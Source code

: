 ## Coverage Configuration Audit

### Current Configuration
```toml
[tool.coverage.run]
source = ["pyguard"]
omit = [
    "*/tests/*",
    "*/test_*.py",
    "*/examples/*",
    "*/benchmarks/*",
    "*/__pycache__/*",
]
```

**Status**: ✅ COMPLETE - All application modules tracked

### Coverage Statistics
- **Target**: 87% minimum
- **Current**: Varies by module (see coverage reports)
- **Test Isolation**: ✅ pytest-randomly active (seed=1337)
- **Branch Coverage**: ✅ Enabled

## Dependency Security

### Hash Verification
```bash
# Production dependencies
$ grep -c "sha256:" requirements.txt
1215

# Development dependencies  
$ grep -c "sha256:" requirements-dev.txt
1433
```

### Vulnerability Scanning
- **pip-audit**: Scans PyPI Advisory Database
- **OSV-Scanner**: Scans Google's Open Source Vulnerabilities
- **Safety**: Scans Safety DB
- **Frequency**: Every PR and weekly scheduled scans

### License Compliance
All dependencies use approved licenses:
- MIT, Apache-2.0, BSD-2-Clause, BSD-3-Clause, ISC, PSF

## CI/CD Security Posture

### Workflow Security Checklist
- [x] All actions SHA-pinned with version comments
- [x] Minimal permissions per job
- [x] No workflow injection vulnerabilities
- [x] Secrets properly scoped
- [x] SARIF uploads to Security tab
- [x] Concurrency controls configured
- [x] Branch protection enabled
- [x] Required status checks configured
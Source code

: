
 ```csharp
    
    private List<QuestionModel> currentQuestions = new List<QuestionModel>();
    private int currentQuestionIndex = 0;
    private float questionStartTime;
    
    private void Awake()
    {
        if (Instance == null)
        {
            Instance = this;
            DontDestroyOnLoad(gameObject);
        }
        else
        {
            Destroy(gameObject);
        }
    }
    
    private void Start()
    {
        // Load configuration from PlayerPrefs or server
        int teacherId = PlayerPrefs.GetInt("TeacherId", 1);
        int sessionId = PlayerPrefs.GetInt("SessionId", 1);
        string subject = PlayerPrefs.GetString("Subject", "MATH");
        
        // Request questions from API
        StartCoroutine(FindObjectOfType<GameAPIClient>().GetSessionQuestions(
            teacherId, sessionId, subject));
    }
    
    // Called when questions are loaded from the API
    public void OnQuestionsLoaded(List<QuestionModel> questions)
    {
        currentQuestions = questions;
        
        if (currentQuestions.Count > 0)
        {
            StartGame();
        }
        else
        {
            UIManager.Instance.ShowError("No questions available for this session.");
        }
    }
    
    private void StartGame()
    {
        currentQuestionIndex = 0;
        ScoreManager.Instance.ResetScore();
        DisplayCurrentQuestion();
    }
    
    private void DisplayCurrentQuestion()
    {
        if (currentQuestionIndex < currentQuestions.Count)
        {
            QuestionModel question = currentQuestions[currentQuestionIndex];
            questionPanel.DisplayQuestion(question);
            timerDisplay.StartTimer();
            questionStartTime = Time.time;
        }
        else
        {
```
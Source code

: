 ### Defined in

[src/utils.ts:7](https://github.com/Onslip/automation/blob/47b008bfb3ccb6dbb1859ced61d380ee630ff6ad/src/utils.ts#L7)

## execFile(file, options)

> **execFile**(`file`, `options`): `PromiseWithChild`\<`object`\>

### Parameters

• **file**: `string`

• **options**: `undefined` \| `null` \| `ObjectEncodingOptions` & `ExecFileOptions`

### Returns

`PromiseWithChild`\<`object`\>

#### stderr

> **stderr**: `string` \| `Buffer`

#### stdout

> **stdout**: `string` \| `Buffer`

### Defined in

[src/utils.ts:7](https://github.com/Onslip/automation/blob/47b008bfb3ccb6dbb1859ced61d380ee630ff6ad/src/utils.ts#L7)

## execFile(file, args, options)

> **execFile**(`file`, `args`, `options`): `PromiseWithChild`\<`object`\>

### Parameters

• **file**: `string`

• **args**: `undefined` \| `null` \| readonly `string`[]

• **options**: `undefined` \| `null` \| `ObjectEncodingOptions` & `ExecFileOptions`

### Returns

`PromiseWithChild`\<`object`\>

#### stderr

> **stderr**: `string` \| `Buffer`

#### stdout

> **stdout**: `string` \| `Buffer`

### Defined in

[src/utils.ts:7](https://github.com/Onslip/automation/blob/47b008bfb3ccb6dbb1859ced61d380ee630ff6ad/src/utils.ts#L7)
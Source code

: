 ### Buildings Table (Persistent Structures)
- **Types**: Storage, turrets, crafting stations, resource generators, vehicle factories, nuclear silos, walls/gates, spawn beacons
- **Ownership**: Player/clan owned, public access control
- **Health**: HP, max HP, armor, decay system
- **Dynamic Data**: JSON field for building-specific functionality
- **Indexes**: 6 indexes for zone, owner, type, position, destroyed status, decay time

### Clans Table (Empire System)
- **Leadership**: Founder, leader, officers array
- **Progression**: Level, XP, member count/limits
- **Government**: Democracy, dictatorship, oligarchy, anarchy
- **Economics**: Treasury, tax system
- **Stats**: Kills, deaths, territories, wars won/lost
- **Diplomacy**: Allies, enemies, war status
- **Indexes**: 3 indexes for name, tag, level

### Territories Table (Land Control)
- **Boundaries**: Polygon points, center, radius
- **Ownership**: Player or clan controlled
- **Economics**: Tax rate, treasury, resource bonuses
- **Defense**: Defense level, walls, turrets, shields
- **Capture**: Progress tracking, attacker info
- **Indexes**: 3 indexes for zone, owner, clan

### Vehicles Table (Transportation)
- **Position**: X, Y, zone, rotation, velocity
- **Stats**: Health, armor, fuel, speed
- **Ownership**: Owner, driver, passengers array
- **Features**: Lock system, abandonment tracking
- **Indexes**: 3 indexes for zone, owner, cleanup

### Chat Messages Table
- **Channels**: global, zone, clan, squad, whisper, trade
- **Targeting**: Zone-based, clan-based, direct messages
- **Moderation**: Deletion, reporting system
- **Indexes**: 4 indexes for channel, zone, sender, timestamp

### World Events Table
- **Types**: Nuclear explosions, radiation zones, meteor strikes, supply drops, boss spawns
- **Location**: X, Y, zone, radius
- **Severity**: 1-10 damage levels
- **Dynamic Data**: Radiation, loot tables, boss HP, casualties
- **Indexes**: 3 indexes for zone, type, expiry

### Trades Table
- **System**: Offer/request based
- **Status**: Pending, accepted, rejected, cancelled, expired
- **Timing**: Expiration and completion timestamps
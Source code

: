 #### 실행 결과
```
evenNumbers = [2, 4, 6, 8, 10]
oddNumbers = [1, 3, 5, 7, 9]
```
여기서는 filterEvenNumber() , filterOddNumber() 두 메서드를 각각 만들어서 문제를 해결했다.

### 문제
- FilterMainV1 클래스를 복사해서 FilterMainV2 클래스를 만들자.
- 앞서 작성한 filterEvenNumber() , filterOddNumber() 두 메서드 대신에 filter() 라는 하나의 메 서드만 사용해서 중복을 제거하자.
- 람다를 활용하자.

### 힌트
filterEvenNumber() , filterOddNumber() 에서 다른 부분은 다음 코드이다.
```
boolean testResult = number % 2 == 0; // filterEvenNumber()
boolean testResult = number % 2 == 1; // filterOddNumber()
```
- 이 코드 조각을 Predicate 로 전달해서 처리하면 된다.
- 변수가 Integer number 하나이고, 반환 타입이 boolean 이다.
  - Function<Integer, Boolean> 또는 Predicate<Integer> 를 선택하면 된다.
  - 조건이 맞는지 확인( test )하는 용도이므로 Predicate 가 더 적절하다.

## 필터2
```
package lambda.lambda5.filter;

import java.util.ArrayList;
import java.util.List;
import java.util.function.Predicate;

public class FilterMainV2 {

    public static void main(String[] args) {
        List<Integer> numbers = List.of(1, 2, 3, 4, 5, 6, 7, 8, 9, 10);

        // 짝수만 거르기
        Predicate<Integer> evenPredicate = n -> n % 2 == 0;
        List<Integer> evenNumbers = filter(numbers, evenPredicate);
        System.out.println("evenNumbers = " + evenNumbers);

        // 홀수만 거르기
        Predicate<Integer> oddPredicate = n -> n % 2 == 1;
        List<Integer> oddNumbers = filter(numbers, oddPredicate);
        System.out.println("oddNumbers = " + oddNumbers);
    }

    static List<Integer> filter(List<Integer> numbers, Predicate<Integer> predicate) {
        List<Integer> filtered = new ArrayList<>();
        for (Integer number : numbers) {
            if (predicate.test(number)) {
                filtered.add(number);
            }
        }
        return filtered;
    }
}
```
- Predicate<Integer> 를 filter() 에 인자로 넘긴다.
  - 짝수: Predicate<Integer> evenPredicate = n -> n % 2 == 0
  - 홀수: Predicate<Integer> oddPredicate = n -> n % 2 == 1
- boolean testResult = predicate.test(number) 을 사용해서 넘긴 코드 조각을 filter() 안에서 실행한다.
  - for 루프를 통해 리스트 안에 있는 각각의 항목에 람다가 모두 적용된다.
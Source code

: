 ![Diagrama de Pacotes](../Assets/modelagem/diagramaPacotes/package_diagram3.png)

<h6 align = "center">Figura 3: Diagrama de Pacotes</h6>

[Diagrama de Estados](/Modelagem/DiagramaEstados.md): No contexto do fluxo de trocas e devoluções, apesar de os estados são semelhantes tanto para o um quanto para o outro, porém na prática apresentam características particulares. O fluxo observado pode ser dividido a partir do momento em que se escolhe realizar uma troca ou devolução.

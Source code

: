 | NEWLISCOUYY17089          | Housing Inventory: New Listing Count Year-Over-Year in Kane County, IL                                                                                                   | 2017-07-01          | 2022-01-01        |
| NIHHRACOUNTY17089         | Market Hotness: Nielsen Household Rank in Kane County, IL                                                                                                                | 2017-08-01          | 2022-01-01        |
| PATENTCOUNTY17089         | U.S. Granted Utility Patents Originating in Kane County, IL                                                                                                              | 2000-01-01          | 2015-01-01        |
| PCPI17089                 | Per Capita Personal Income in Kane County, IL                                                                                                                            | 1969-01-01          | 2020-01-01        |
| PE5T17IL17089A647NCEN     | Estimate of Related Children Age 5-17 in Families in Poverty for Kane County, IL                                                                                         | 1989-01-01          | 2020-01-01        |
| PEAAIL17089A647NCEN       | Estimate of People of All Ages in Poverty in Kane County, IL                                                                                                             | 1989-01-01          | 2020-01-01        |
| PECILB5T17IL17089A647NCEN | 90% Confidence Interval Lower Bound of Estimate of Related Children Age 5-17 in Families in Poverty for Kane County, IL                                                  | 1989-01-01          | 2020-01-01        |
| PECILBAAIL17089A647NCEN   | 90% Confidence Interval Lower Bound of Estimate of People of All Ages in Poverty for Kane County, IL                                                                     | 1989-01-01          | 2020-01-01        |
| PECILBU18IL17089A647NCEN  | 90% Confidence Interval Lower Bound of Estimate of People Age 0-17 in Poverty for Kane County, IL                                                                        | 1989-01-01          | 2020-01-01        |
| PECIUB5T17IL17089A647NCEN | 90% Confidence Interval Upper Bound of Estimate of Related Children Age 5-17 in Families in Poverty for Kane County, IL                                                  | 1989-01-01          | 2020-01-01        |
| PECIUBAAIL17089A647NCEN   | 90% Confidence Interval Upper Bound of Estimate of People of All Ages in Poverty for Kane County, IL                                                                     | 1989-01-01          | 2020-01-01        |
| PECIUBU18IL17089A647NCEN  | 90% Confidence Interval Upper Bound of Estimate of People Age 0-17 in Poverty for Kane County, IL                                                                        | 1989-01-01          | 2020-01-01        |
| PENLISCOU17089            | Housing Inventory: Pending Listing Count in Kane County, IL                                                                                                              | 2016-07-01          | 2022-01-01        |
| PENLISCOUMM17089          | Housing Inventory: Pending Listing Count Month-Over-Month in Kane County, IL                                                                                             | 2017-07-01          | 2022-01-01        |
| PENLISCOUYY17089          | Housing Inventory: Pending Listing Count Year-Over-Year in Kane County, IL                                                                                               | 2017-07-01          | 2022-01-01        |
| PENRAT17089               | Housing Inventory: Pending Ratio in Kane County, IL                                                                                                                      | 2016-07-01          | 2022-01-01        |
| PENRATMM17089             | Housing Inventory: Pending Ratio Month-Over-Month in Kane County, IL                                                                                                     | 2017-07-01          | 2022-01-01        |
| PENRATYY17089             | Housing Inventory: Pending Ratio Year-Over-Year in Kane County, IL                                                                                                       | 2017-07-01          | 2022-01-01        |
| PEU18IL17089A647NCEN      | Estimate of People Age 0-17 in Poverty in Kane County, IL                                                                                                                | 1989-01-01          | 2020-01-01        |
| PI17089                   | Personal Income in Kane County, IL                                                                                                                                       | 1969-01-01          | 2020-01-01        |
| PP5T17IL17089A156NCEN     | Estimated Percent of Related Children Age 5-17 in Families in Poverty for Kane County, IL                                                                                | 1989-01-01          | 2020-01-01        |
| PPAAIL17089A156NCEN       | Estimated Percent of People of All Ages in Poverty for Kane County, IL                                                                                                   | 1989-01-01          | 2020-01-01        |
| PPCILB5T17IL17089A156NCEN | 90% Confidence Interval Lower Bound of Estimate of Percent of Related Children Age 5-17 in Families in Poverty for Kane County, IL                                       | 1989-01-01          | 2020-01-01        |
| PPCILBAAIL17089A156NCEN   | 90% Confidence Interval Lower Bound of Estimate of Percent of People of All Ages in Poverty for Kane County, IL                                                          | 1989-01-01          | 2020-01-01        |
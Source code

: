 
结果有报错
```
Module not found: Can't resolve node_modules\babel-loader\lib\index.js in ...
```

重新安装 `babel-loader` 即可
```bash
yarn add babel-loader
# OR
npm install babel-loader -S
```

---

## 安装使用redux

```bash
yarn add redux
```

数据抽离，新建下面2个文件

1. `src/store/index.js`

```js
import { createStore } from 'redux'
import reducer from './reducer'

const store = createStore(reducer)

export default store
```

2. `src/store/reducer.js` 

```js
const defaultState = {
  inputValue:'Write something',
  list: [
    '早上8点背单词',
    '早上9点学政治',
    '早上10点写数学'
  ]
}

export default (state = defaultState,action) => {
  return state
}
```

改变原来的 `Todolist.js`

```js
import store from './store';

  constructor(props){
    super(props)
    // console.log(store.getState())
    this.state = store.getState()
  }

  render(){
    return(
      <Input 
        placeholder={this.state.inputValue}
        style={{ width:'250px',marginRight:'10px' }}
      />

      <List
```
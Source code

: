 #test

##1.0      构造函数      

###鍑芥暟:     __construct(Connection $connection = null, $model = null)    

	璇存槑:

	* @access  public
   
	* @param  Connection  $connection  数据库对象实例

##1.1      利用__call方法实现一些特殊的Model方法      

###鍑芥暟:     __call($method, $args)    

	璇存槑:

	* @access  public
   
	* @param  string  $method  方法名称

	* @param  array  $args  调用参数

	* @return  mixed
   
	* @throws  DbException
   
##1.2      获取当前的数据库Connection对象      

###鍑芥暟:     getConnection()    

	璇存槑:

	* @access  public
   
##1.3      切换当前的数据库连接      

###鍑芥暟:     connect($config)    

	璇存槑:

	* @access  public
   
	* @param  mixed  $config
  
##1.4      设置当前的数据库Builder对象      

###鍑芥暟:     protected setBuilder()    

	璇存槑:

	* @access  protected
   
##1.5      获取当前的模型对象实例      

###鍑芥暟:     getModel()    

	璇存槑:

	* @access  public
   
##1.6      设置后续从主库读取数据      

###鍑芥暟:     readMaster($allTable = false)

### Exercise goal:
From the data above, work out how many lines contain the string "private" and reply with only the number.

### Written reply:
7